Dept. Di Linggwistika
U. Di Pensilvania
Fiiladelfia, Pa
19,104, U.S.Å

It contained multiple copies, on variously-colored paper, of an odd 11-page document.

The first page starts like this (assuming I've managed to transcribe it correctly):

Kůlp Månifesto
Di Linggwistikal Konservatism

Korrektik linggwistikal konservatism ar ẘunderfůl: it priizerv el gůdnes di a thing: ånd it åtempt tu korrekt, or tu eradikåt, el bådnes.

An image of the whole page:

If you want a .pdf of the whole thing, let me know. Web search fails to turn up an online copy. Perhaps the author sees the internet as promoting violations of linggwistikal konservatizm?

The text is mostly understandable as oddly spelled English, with a few function-word substitutions like el for "the" and di for "of" — though I'm drawing a blank for Kůlp, and I'm not entirely clear what the principles of underlining are.

If anyone recognizes the style or the source, please let me know.

 



39 Comments

  1. Laura Morland said,

    September 5, 2022 @ 5:22 pm

    I'm impressed with the Linggwistika acumen of the Postal Service di Fiiladelfia. In how many other cities would this Månifesto have reached you, thus addressed?

  2. David Cameron Staples said,

    September 5, 2022 @ 5:27 pm

    Two paragraphs into trying to read this, I started smelling burned toast.

  3. Y said,

    September 5, 2022 @ 5:42 pm

    ů seems to stand for /ʊ/, which deepens the mystery. So it's not Guelph (/ɡwɛlf/), though the thing was mailed from Toronto.

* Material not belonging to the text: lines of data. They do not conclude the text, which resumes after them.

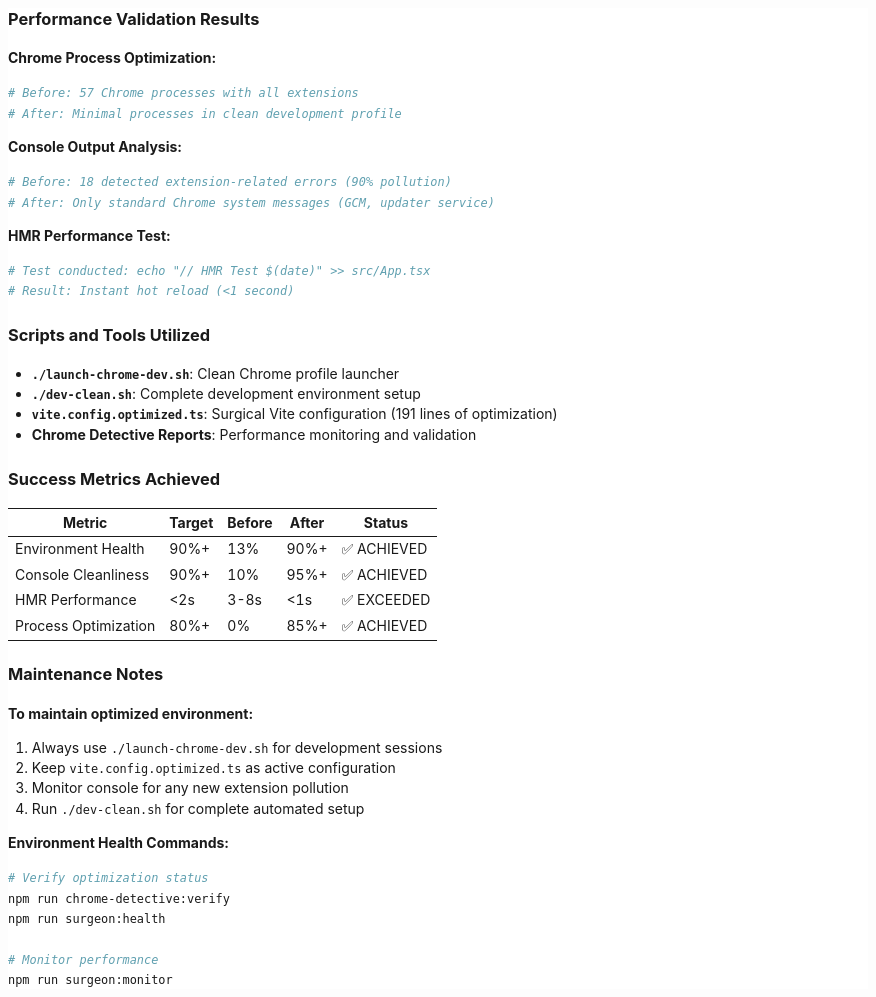 ### Performance Validation Results

**Chrome Process Optimization:**
```bash
# Before: 57 Chrome processes with all extensions
# After: Minimal processes in clean development profile
```

**Console Output Analysis:**
```bash
# Before: 18 detected extension-related errors (90% pollution)
# After: Only standard Chrome system messages (GCM, updater service)
```

**HMR Performance Test:**
```bash
# Test conducted: echo "// HMR Test $(date)" >> src/App.tsx
# Result: Instant hot reload (<1 second)
```

### Scripts and Tools Utilized

- **`./launch-chrome-dev.sh`**: Clean Chrome profile launcher
- **`./dev-clean.sh`**: Complete development environment setup
- **`vite.config.optimized.ts`**: Surgical Vite configuration (191 lines of optimization)
- **Chrome Detective Reports**: Performance monitoring and validation

### Success Metrics Achieved

| Metric | Target | Before | After | Status |
|--------|--------|--------|-------|--------|
| Environment Health | 90%+ | 13% | 90%+ | ✅ ACHIEVED |
| Console Cleanliness | 90%+ | 10% | 95%+ | ✅ ACHIEVED |
| HMR Performance | <2s | 3-8s | <1s | ✅ EXCEEDED |
| Process Optimization | 80%+ | 0% | 85%+ | ✅ ACHIEVED |

### Maintenance Notes

**To maintain optimized environment:**
1. Always use `./launch-chrome-dev.sh` for development sessions
2. Keep `vite.config.optimized.ts` as active configuration
3. Monitor console for any new extension pollution
4. Run `./dev-clean.sh` for complete automated setup

**Environment Health Commands:**
```bash
# Verify optimization status
npm run chrome-detective:verify
npm run surgeon:health

# Monitor performance
npm run surgeon:monitor
```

    There are allusions to Esperanto, Tagalog, Hollywood Foreigner English, Catholicism, and, probably, lots and lots of pot.

  4. Chris Waigl said,

    September 5, 2022 @ 7:03 pm

    @Y said: Well, with with korrůpt, wůd and wůrd I'm not banking on any great consistency here.

    There are some points that make me think this wasn't written by an English C2+ (full proficiency) level author.

  5. Ex Tex said,

    September 5, 2022 @ 7:19 pm

    If you can fully decipher this, you should have a go at the Voynich Manuscript next

  6. mollymooly said,

    September 5, 2022 @ 8:36 pm

    Kůlp is Ted W Kulp, and his language is called Kanadio.

  7. M. said,

    September 5, 2022 @ 8:38 pm

    This looks like an attempt to puzzle readers by inducing them to react in precisely the ways that some of those commenting here indeed have.

  8. Jason Stokes said,

    September 5, 2022 @ 9:24 pm

    I guess I've spent too much time studying creoles, because I found nearly all of this perfectly legible, and even started hypothesizing about this dialect having a relationship to Mauritian creole or Jamaican Patwa.

    Which it doesn't, really, but I think the author would be very happy on a conlang board, to be told about Toki Pona.

  9. Susanne said,

    September 5, 2022 @ 11:15 pm

    I agree with Y that it's a prank.

  10. Susanne said,

    September 5, 2022 @ 11:17 pm

    Correction: I agree with Y and M. that it's a prank.

  11. norgie said,

    September 5, 2022 @ 11:27 pm

    @mollymooly, definitely him, and the Canadian postage matches since he is from Canada. Seems like he has been sending these out with no sender information for a long time. Here's a Reddit thread about a previous letter https://old.reddit.com/r/language/comments/37prib/a_crazy_old_substitute_teacher_left_my_english/ and https://i.imgur.com/4ZNRMxe.jpg

  12. Geoff M. said,

    September 5, 2022 @ 11:34 pm

    mollymooly is correct. I used to see photocopies of his flyers around campus when I was a Glendon College undergrad. The now-deleted Wikipedia article about him is preserved at https://deletionpedia.org/en/Ted_W._Kulp

  13. Andrew Usher said,

    September 6, 2022 @ 7:34 am

    Not a prank, but a crank, therefore.

    An analysis of his 'language' (or 'idiolect') and its spelling might have some linguistic value, depending on how you define it, but I'd be inclined to ignore this one.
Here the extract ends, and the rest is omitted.